_What to do:_ Exact copy, no pictures: set down every entry below as written.
=-=-=-=-=
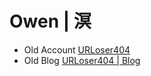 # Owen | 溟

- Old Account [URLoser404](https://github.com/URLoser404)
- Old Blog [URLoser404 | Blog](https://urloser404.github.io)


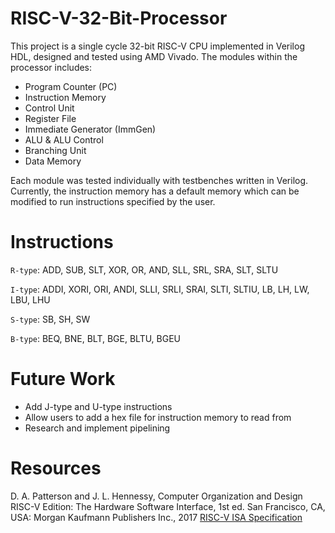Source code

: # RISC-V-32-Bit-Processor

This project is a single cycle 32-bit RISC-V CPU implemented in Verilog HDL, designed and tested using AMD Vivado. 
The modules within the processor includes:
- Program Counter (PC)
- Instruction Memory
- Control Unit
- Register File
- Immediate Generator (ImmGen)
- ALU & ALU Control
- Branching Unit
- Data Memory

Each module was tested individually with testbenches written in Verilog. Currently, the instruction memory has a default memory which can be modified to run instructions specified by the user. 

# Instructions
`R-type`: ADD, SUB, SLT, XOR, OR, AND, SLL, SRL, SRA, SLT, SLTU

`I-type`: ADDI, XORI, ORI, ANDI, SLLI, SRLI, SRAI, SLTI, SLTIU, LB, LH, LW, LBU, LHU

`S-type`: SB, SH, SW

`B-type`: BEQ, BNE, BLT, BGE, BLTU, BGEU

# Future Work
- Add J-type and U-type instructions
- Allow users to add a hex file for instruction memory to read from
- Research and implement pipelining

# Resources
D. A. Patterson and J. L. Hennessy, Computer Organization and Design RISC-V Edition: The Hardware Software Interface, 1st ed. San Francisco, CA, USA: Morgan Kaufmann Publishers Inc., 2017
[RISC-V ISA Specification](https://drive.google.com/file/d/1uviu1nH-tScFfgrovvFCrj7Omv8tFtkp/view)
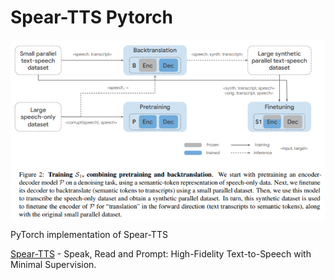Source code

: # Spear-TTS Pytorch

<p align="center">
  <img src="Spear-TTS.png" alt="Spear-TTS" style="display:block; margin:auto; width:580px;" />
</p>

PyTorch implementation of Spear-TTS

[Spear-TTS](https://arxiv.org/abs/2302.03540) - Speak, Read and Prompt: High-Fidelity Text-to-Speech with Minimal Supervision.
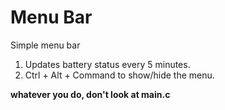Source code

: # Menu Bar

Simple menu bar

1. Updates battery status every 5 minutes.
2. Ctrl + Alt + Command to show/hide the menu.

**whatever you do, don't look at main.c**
=-=-=-=-=
_Response area:_
 # Owen | 溟

- Old Account [URLoser404](https://github.com/URLoser404)
- Old Blog [URLoser404 | Blog](https://urloser404.github.io)


Source code

: # RISC-V-32-Bit-Processor

This project is a single cycle 32-bit RISC-V CPU implemented in Verilog HDL, designed and tested using AMD Vivado. 
The modules within the processor includes:
- Program Counter (PC)
- Instruction Memory
- Control Unit
- Register File
- Immediate Generator (ImmGen)
- ALU & ALU Control
- Branching Unit
- Data Memory

Each module was tested individually with testbenches written in Verilog. Currently, the instruction memory has a default memory which can be modified to run instructions specified by the user. 

# Instructions
`R-type`: ADD, SUB, SLT, XOR, OR, AND, SLL, SRL, SRA, SLT, SLTU

`I-type`: ADDI, XORI, ORI, ANDI, SLLI, SRLI, SRAI, SLTI, SLTIU, LB, LH, LW, LBU, LHU

`S-type`: SB, SH, SW

`B-type`: BEQ, BNE, BLT, BGE, BLTU, BGEU

# Future Work
- Add J-type and U-type instructions
- Allow users to add a hex file for instruction memory to read from
- Research and implement pipelining

# Resources
D. A. Patterson and J. L. Hennessy, Computer Organization and Design RISC-V Edition: The Hardware Software Interface, 1st ed. San Francisco, CA, USA: Morgan Kaufmann Publishers Inc., 2017
[RISC-V ISA Specification](https://drive.google.com/file/d/1uviu1nH-tScFfgrovvFCrj7Omv8tFtkp/view)
Source code

: # Spear-TTS Pytorch

<p align="center">
  <img src="Spear-TTS.png" alt="Spear-TTS" style="display:block; margin:auto; width:580px;" />
</p>

PyTorch implementation of Spear-TTS

[Spear-TTS](https://arxiv.org/abs/2302.03540) - Speak, Read and Prompt: High-Fidelity Text-to-Speech with Minimal Supervision.
Source code

: # Menu Bar

Simple menu bar

1. Updates battery status every 5 minutes.
2. Ctrl + Alt + Command to show/hide the menu.

**whatever you do, don't look at main.c**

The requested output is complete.